Materials and Methods
Whole blood was collected from one healthy human male donor by venipuncture, irradiated ex vivo at radiation doses 0, 1, 2, and 3 Gy in 15-mL conical tubes (1.5-3 mL; n = 20), and cultured at 37[degrees]C for 24- and 48-h intervals (20). The total RNA of peripheral blood samples was extracted with the QIAamp RNA Blood Mini Kit (Qiagen), and 1 [micro]g of the extracted RNA was reverse-transcribed into cDNA with random hexamer primers (20). Samples of cDNA were stored at -20[degrees]C until tested.
PROBES, PRIMERS, AND PCR CONSUMABLES
Gene sequences were obtained from GenBank[R]. Primers and probes were chosen using Primer Express (Applied Biosystems Inc.).
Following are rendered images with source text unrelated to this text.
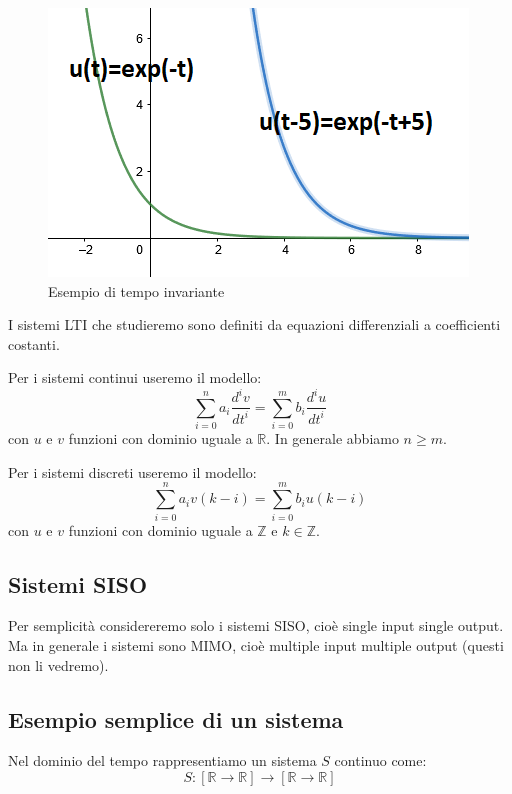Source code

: \begin{figure}[h]
	\centering
	\includegraphics[width=0.7\linewidth]{immagini/esponenziale}
	\caption{ Esempio di tempo invariante }
	\label{fig:esponenziale}
\end{figure}

\pagebreak

I sistemi LTI che studieremo sono definiti da equazioni differenziali a coefficienti costanti.

Per i sistemi continui useremo il modello:
\begin{equation*}
\sum\limits_{i=0}^n a_{i} \frac{ d^{i} v }{ dt^{i}  } = \sum\limits_{i=0}^m b_{i} \frac{ d^{i} u }{ dt^{i}  }
\end{equation*}
con $u$ e $v$ funzioni con dominio uguale a $\mathbb{R}$. In generale abbiamo $n\geq m$.


Per i sistemi discreti useremo il modello:
\begin{equation*}
\sum\limits_{i=0}^n a_{i} v(k-i) = \sum\limits_{i=0}^m b_{i} u(k-i)
\end{equation*}
con $u$ e $v$ funzioni con dominio uguale a $\mathbb{Z}$ e $ k \in \mathbb{Z} $.

\subsection*{Sistemi SISO}
Per semplicità considereremo solo i sistemi SISO, cioè single input single output. Ma in generale i sistemi sono MIMO, cioè multiple input multiple output (questi non li vedremo).

\subsection*{Esempio semplice di un sistema}

Nel dominio del tempo rappresentiamo un sistema $S$ continuo come: \\
\begin{equation*}
S: [\mathbb{R} \rightarrow \mathbb{R}] \rightarrow [\mathbb{R} \rightarrow \mathbb{R}]
\end{equation*}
Basic Local Alignment Search Tool (BLAST[R]) searches were conducted to confirm gene specificity of the primers and probes and the absence of genomic DNA amplification. Oligo 6 (Molecular Biology Insights, Inc.) was used to calculate the secondary structure and possible cross-reactivity of oligonucleotides based on the nearest-neighbor thermodynamic values.
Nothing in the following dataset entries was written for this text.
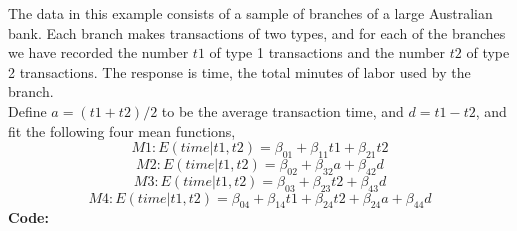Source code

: \documentclass[12pt]{article}
\makeatletter
\theoremstyle{homework}
\newenvironment{exercise}[1]
{\def\@currentlabel{#1}\exercisecore}
{\endexercisecore}
\makeatother
\begin{document}
\begin{exercise}{4.2} The data in this example consists of a sample of branches of a large Australian bank. 
  Each branch makes transactions of two types, and for each of the branches we have recorded the number $t1$ 
  of type 1 transactions and the number $t2$ of type 2 transactions. The response is time, the total minutes 
  of labor used by the branch.\\
  Define $a = (t1 + t2)/2$ to be the average transaction time, and $d = t1-t2$, and fit the following four mean functions, 
  \begin{equation*}
    M1:E(time|t1,t2) = \beta_{01} + \beta_{11}t1 + \beta_{21}t2
  \end{equation*} 
  \begin{equation*}
    M2:E(time|t1,t2) = \beta_{02} + \beta_{32}a + \beta_{42}d
  \end{equation*} 
  \begin{equation*}
    M3:E(time|t1,t2) = \beta_{03} + \beta_{23}t2 + \beta_{43}d
  \end{equation*} 
  \begin{equation*}
    M4:E(time|t1,t2) = \beta_{04} + \beta_{14}t1 + \beta_{24}t2 + \beta_{24}a + \beta_{44}d
  \end{equation*} 
  \textbf{Code:}
  \begin{center}
  
  \end{center} 
  \newpage

  \begin{enumerate}


\end{enumerate}
\end{exercise}
\end{document}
Fluorochrome choices for the hydrolysis probes and their corresponding dark quencher (Black Quencher[TM]; Biosource International Laboratories Inc.) for use on the iCycler iQ (Bio-Rad Inc.) were based on relative brightness and a range of fluorochrome excitations and emissions. Fluorochrome reporters used were 6-carboxyfluorescein (FAM; excitation, 488 nm; emission, 518 nm), hexachloro-6-carboxyfluorescein (HEX; excitation, 488 nm; emission, 556 nm), Texas Red (excitation, 595 nm; emission, 615 nm), and Cy 5 (excitation, 649 nm; emission, 670 nm).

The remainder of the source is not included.